Türkiye etnik, dini ve mezhebi farklılığı ne olursa olsun bu ülkede yaşayan herkesin devletidir/ülkesidir/vatanıdır. Hiçbir etnik topluluğun bir diğerine üstünlüğü yoktur. Üstünlük iddiasında bulunanlar ırkçılık yapmış olurlar. Irkçılık da hem bir cahiliye pisliği hem de insanlık suçudur. Bu ülkede yaşayan herkesin “Türk Milleti”nin mensubu olması, demin izah ettiğim mazrufla alakalıdır. Türk-İslâm özdeşliğini bilmeden, Türk’ü sadece soy-sopçuluk üzerinden tanımlayan ırkçılarla, “Türk Milleti” denilince aklına başka tür bir ırkçılığı getirenlerin bu ülkeye yaptığı/yapacağı kötülük kelimelerle tarif edilemez.

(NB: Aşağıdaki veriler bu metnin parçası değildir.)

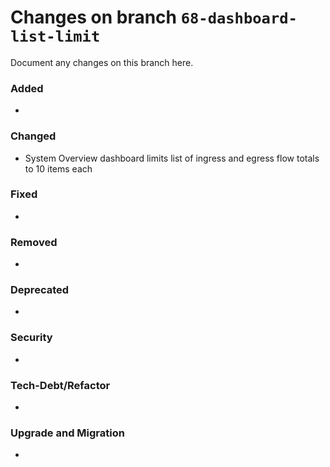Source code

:# Changes on branch `68-dashboard-list-limit`
Document any changes on this branch here.
### Added
- 

### Changed
- System Overview dashboard limits list of ingress and egress flow totals to 10 items each

### Fixed
- 

### Removed
- 

### Deprecated
- 

### Security
- 

### Tech-Debt/Refactor
- 

### Upgrade and Migration
- 
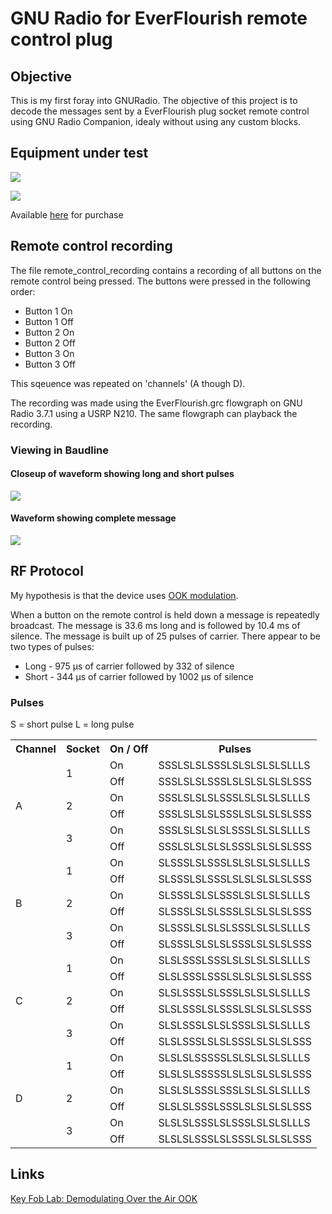 GNU Radio for EverFlourish remote control plug
==============================================


## Objective
This is my first foray into GNURadio. The objective of this project is to decode the messages sent by a EverFlourish plug socket remote control using GNU Radio Companion, idealy without using any custom blocks.


## Equipment under test

<a href="https://raw.github.com/alexbirkett/ever-flourish-remote-control-plug/master/images/remote-and-plug1.jpg"><img src="https://raw.github.com/alexbirkett/ever-flourish-remote-control-plug/master/images/remote-and-plug1.jpg"/></a>

<a href="https://raw.github.com/alexbirkett/ever-flourish-remote-control-plug/master/images/remote-and-plug2.jpg"><img src="https://raw.github.com/alexbirkett/ever-flourish-remote-control-plug/master/images/remote-and-plug2.jpg"/></a>


Available [here](http://www.clasohlson.com/no/Fjernstyrt-bryter-3-pack/36-3570) for purchase


## Remote control recording


The file remote_control_recording contains a recording of all buttons on the remote control being pressed. The buttons were pressed in the following order:

* Button 1 On
* Button 1 Off
* Button 2 On
* Button 2 Off
* Button 3 On
* Button 3 Off


This sqeuence was repeated on 'channels' (A though D). 

The recording was made using the EverFlourish.grc flowgraph on GNU Radio 3.7.1 using a USRP N210. The same flowgraph can playback the recording.

### Viewing in Baudline

#### Closeup of waveform showing long and short pulses
<a href="https://raw.github.com/alexbirkett/ever-flourish-remote-control-plug/master/images/waveform1.png"><img src="https://raw.github.com/alexbirkett/ever-flourish-remote-control-plug/master/images/waveform1.png"/></a>
#### Waveform showing complete message
<a href="https://raw.github.com/alexbirkett/ever-flourish-remote-control-plug/master/images/waveform2.png"><img src="https://raw.github.com/alexbirkett/ever-flourish-remote-control-plug/master/images/waveform2.png"/></a>


## RF Protocol

My hypothesis is that the device uses [OOK modulation](http://en.wikipedia.org/wiki/On-off_keying). 

When a button on the remote control is held down a message is repeatedly broadcast. The message is 33.6 ms long and is followed by 10.4 ms of silence. The message is built up of 25 pulses of carrier. There appear to be two types of pulses:

* Long - 975 µs of carrier followed by 332 of silence
* Short - 344 µs of carrier followed by 1002 µs of silence




### Pulses

S = short pulse
L = long pulse

<table>
<tr>
	<th>
		Channel
	</th>
	<th>
		Socket
	</th>
	<th>
		On / Off
	</th>
	<th>
		Pulses
	</th>
</tr>

<tr>
<td rowspan="6">A</td>
</td>
<td rowspan="2">1</td>
</td>
<td>On</td>
<td>SSSLSLSLSSSLSLSLSLSLSLLLS</td>
</td>
</tr>


<tr>
<td>Off</td>
<td>SSSLSLSLSSSLSLSLSLSLSLSSS</td>
</td>
</tr>

<tr>
</td>
<td rowspan="2">2</td>
</td>
<td>On</td>
<td>SSSLSLSLSLSSSLSLSLSLSLLLS</td>
</td>
</tr>

<tr>
<td>Off</td>
<td>SSSLSLSLSLSSSLSLSLSLSLSSS</td>
</td>
</tr>

<tr>
</td>
<td rowspan="2">3</td>
</td>
<td>On</td>
<td>SSSLSLSLSLSLSSSLSLSLSLLLS</td>
</td>
</tr>

<tr>
<td>Off</td>
<td>SSSLSLSLSLSLSSSLSLSLSLSSS</td>
</td>
</tr>

<tr>
<td rowspan="6">B</td>
</td>
<td rowspan="2">1</td>
</td>
<td>On</td>
<td>SLSSSLSLSSSLSLSLSLSLSLLLS</td>
</td>
</tr>

<tr>
<td>Off</td>
<td>SLSSSLSLSSSLSLSLSLSLSLSSS</td>
</td>
</tr>

<tr>
</td>
<td rowspan="2">2</td>
</td>
<td>On</td>
<td>SLSSSLSLSLSSSLSLSLSLSLLLS</td>
</td>
</tr>

<tr>
<td>Off</td>
<td>SLSSSLSLSLSSSLSLSLSLSLSSS</td>
</td>
</tr>

<tr>
</td>
<td rowspan="2">3</td>
</td>
<td>On</td>
<td>SLSSSLSLSLSLSSSLSLSLSLLLS</td>
</td>
</tr>

<tr>
<td>Off</td>
<td>SLSSSLSLSLSLSSSLSLSLSLSSS</td>
</td>
</tr>

<tr>
<td rowspan="6">C</td>
</td>
<td rowspan="2">1</td>
</td>
<td>On</td>
<td>SLSLSSSLSSSLSLSLSLSLSLLLS</td>
</td>
</tr>

<tr>
<td>Off</td>
<td>SLSLSSSLSSSLSLSLSLSLSLSSS</td>
</td>
</tr>

<tr>
</td>
<td rowspan="2">2</td>
</td>
<td>On</td>
<td>SLSLSSSLSLSSSLSLSLSLSLLLS</td>
</td>
</tr>

<tr>
<td>Off</td>
<td>SLSLSSSLSLSSSLSLSLSLSLSSS</td>
</td>
</tr>

<tr>
</td>
<td rowspan="2">3</td>
</td>
<td>On</td>
<td>SLSLSSSLSLSLSSSLSLSLSLLLS</td>
</td>
</tr>

<tr>
<td>Off</td>
<td>SLSLSSSLSLSLSSSLSLSLSLSSS</td>
</td>
</tr>

<tr>
<td rowspan="6">D</td>
</td>
<td rowspan="2">1</td>
</td>
<td>On</td>
<td>SLSLSLSSSSSLSLSLSLSLSLLLS</td>
</td>
</tr>

<tr>
<td>Off</td>
<td>SLSLSLSSSSSLSLSLSLSLSLSSS</td>
</td>
</tr>

<tr>
</td>
<td rowspan="2">2</td>
</td>
<td>On</td>
<td>SLSLSLSSSLSSSLSLSLSLSLLLS</td>
</td>
</tr>

<tr>
<td>Off</td>
<td>SLSLSLSSSLSSSLSLSLSLSLSSS</td>
</td>
</tr>

<tr>
</td>
<td rowspan="2">3</td>
</td>
<td>On</td>
<td>SLSLSLSSSLSLSSSLSLSLSLLLS</td>
</td>
</tr>

<tr>
<td>Off</td>
<td>SLSLSLSSSLSLSSSLSLSLSLSSS</td>
</td>
</tr>

</table>

## Links

[Key Fob Lab: Demodulating Over the Air OOK](http://www.ni.com/white-paper/13192/en/)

Evet, “Burası Türkiye Cumhuriyeti”dir. Sadece etnik anlamda Türklerin devleti/ülkesi/vatanı değildir. “Türk Milleti”ne mensup olan herkesin devleti/ülkesi/vatanıdır. Kim ki Türk’ü Kürt’ten, Türkçe’yi Kürtçe’den ayırmaya kalkışırsa bilesiniz ki bu ülkenin bekasına kastetmek isteyen bir bölücüdür. Hep birlikte bu bölücü-ırkçı zihniyete karşı mücadele etmemiz boynumuzun borcudur.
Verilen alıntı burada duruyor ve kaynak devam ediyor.